(Stored data entries)
........

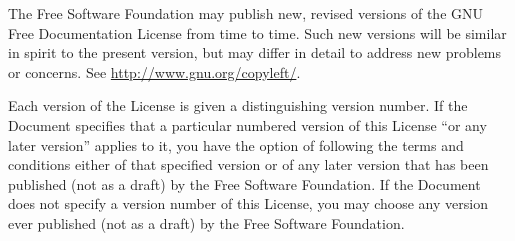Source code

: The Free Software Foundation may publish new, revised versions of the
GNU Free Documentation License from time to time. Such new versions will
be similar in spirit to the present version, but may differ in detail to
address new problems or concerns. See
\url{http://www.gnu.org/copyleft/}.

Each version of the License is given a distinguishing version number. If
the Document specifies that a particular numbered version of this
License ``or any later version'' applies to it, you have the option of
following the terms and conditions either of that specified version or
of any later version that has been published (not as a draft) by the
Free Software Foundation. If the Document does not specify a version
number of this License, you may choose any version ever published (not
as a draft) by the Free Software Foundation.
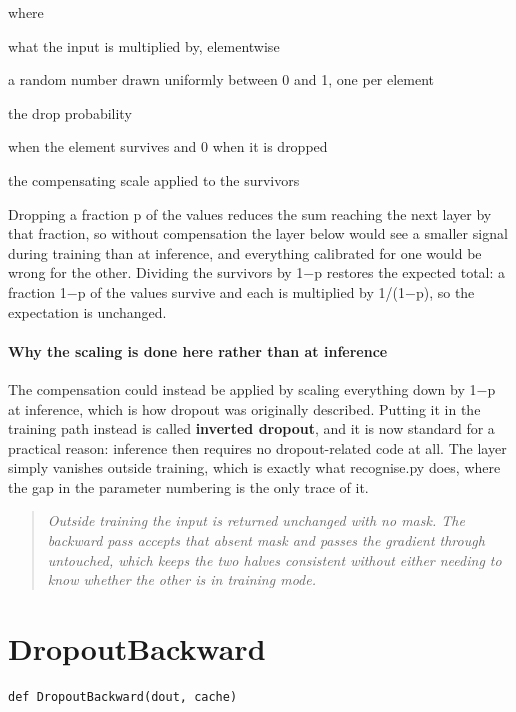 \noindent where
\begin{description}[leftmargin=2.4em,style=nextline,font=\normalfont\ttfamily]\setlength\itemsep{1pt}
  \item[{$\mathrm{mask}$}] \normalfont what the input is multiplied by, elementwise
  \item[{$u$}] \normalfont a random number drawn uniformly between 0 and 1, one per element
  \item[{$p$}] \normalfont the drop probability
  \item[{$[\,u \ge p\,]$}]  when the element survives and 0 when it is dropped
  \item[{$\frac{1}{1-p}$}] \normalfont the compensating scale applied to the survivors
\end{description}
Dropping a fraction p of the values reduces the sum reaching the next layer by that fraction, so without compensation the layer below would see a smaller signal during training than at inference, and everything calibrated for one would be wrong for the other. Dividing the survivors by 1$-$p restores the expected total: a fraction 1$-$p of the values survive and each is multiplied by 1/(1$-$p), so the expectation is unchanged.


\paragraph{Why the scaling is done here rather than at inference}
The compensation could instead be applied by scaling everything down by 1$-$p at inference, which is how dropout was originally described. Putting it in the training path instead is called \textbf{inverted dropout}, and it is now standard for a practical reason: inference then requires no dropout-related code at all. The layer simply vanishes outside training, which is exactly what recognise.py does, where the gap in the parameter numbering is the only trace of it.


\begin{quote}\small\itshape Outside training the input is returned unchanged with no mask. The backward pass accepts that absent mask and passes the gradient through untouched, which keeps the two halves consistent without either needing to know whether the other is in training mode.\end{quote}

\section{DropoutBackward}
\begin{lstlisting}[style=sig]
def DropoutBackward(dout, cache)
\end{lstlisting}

........

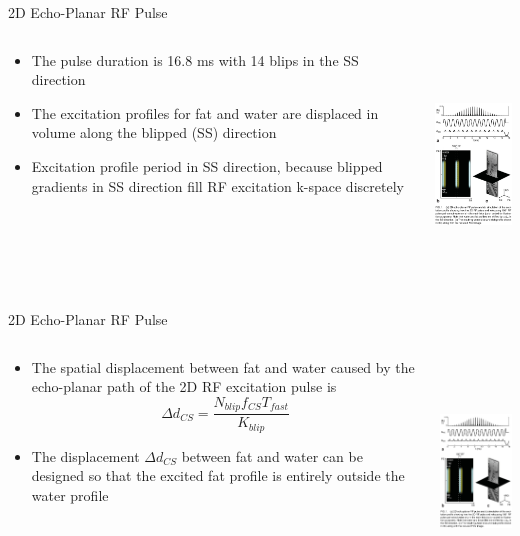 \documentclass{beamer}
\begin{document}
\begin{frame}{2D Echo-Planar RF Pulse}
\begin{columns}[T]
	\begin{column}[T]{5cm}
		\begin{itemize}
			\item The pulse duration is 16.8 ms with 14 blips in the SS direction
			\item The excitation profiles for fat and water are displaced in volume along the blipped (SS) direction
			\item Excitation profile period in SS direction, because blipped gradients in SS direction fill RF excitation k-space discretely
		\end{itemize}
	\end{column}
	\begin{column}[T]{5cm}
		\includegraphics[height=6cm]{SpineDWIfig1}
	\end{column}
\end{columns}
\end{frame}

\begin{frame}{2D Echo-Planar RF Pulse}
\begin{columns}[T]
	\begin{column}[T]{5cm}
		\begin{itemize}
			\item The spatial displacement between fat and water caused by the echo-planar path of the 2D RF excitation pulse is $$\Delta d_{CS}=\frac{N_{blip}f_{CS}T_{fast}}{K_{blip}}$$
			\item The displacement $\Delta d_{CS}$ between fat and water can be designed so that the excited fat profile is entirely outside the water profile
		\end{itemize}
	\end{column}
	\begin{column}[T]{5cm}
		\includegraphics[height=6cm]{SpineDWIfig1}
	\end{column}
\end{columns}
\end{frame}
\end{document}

........

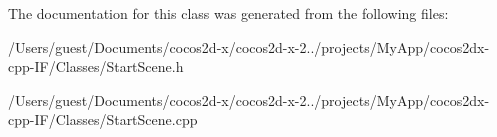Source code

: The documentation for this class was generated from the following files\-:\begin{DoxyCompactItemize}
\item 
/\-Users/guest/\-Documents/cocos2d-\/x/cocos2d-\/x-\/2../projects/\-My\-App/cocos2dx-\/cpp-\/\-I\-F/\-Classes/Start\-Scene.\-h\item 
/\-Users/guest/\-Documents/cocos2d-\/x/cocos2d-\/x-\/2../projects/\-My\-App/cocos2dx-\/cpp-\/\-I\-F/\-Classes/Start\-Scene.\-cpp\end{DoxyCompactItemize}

........

## [The task]
Check the lines above and copy each one that includes "Delta".

## [Exercise solution]
			\item The spatial displacement between fat and water caused by the echo-planar path of the 2D RF excitation pulse is $$\Delta d_{CS}=\frac{N_{blip}f_{CS}T_{fast}}{K_{blip}}$$
			\item The displacement $\Delta d_{CS}$ between fat and water can be designed so that the excited fat profile is entirely outside the water profile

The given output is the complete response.